Hadîs, fıkıh ve tasavvuf âlimi. Künyesi Ebû Muhammed, lakabı Fahrüddîn’dir. 611 (m. 1214) senesinde Ba’lebek’de doğdu. 688 (m. 1289)’de Dımeşk’da vefât etti. Kur’ân-ı kerîm okumayı ve kırâat ilmini, dayısı Ba’lebek kadısı Sadrüddîn Abdurrahîm bin Nasr’dan öğrendi. Hadîs ilmini, Ebü’l-Mecîd el-Hanbelî, Mükerrem bin Ebi’s-Sakr ve diğer âlimlerden öğrendi. Bu âlimlerden hadîs-i şerîf işitip, rivâyet etti. Fıkıh ilmini ise; Takıyyüddîn Ahmed bin Azvânî, Süleymân bin Abdurrahmân bin Hâfız, Şemsüddîn Ömer bin el-Mencâ’dan öğrendi. Hâfız Takıyyüddîn bin Salâh’ın “Ulûm-ül-hadîs” adlı eserini ezberledi ve müellifîne ezberden okuyup dinletti. Seyf-ül-Âmidî’den ve Kâdı Necmüddîn bin Râcih’den fıkıh usûlü ve hılâf ilminden bir miktar okudu. Amr bin Hâcib’den sonra da, Mecdüddîn bin Erbilî’den nahiv ilmini okudu. Ayrıca Şeyh-ül-fakîh onu sever ve kendi evlâtlarından ileri tutardı. Dımeşk’a gidinceye kadar ona Hanbelîlerin mescidinde imamlık vazîfesi verdi. Dımeşk’a gidince. Kâdı Necmüddîn İbn-üş-Şeyh Şemsüddîn bin Ebî Ömer’in yerine vekâleten Cevziyye’de ders verdi. Sadriyye ve Müsmâriyye’de de İbn-i Mencâ’ya vekâleten ders verdi. Ayrıca câmide ders halkası kurdu. Meşhed ve Urve’de hadîs hocalığı vazîfesi yaptı. Nûriyye ve Sadriyye’de de Dâr-ül-hadîs medreselerinde hadîs müderrisliği yaptı. Fıkıh âlimlerinden pekçok kimse ondan icâzet aldı. Güler yüzlü ve şöhretten sakınan bir zât idi. Geceleri çok namaz kılar ve Kur’ân-ı kerîm okur, gündüzleri ise ekseriya oruçlu olurdu.

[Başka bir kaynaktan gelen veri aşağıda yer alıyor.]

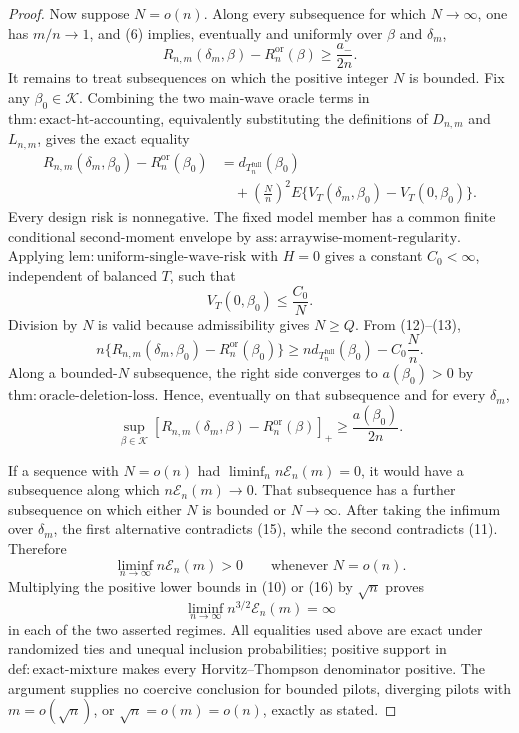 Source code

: \documentclass{article}
\begin{document}
\begin{proof}
Now suppose \(N=o(n)\).  Along every subsequence for which \(N\to\infty\), one has \(m/n\to1\), and (6) implies, eventually and uniformly over \(\beta\) and \(\delta_m\),
\[
R_{n,m}(\delta_m,\beta)-R_n^{\mathrm{or}}(\beta)
\geq\frac{a_-}{2n}.
\tag{11}
\]
It remains to treat subsequences on which the positive integer \(N\) is bounded.  Fix any \(\beta_0\in\mathcal K\).  Combining the two main-wave oracle terms in \(\mathrm{thm{:}exact\text{-}ht\text{-}accounting}\), equivalently substituting the definitions of \(D_{n,m}\) and \(L_{n,m}\), gives the exact equality
\[
\begin{aligned}
R_{n,m}(\delta_m,\beta_0)-R_n^{\mathrm{or}}(\beta_0)
&=d_{T_n^{\mathrm{full}}}(\beta_0)\\
&\quad+\left(\frac Nn\right)^2
E\{V_T(\delta_m,\beta_0)-V_T(0,\beta_0)\}.
\end{aligned}
\tag{12}
\]
Every design risk is nonnegative.  The fixed model member has a common finite conditional second-moment envelope by \(\mathrm{ass{:}arraywise\text{-}moment\text{-}regularity}\).  Applying \(\mathrm{lem{:}uniform\text{-}single\text{-}wave\text{-}risk}\) with \(H=0\) gives a constant \(C_0<\infty\), independent of balanced \(T\), such that
\[
V_T(0,\beta_0)\leq\frac{C_0}{N}.
\tag{13}
\]
Division by \(N\) is valid because admissibility gives \(N\geq Q\).  From (12)--(13),
\[
n\{R_{n,m}(\delta_m,\beta_0)-R_n^{\mathrm{or}}(\beta_0)\}
\geq n d_{T_n^{\mathrm{full}}}(\beta_0)-C_0\frac Nn.
\tag{14}
\]
Along a bounded-\(N\) subsequence, the right side converges to \(a(\beta_0)>0\) by \(\mathrm{thm{:}oracle\text{-}deletion\text{-}loss}\).  Hence, eventually on that subsequence and for every \(\delta_m\),
\[
\sup_{\beta\in\mathcal K}
[R_{n,m}(\delta_m,\beta)-R_n^{\mathrm{or}}(\beta)]_+
\geq\frac{a(\beta_0)}{2n}.
\tag{15}
\]

If a sequence with \(N=o(n)\) had \(\liminf_n n\mathcal E_n(m)=0\), it would have a subsequence along which \(n\mathcal E_n(m)\to0\).  That subsequence has a further subsequence on which either \(N\) is bounded or \(N\to\infty\).  After taking the infimum over \(\delta_m\), the first alternative contradicts (15), while the second contradicts (11).  Therefore
\[
\liminf_{n\to\infty}n\mathcal E_n(m)>0
\qquad\text{whenever }N=o(n).
\tag{16}
\]
Multiplying the positive lower bounds in (10) or (16) by \(\sqrt n\) proves
\[
\liminf_{n\to\infty}n^{3/2}\mathcal E_n(m)=\infty
\tag{17}
\]
in each of the two asserted regimes.  All equalities used above are exact under randomized ties and unequal inclusion probabilities; positive support in \(\mathrm{def{:}exact\text{-}mixture}\) makes every Horvitz--Thompson denominator positive.  The argument supplies no coercive conclusion for bounded pilots, diverging pilots with \(m=o(\sqrt n)\), or \(\sqrt n=o(m)=o(n)\), exactly as stated.
\end{proof}
\end{document}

İbn-i Yunînî onun hakkında şöyle demiştir: “Çok ibâdet eden, sâlih, zâhid ve faziletli bir zât idi. O, babamın sohbetinde bulunanlardandır. Babam onu severdi. Hanbelîlerin mescidinde onu imamlığa geçirdi. Onunla Mekke’ye yolculuk yaptım, ibâdet etmesinde ve üstün hâllerinde onun benzerini çok az gördüm, ilmiyle amel eden âlimlerin hayırlılarından, sâlih, mütevâzi, istikâmet sahibi ve ince kalbli olup, Allahü teâlânın sâlih kullarından idi.”
Berzâhî de onun için; “Müslümanların hayırlılarından ve sâlihlerin büyüklerinden idi” demiştir.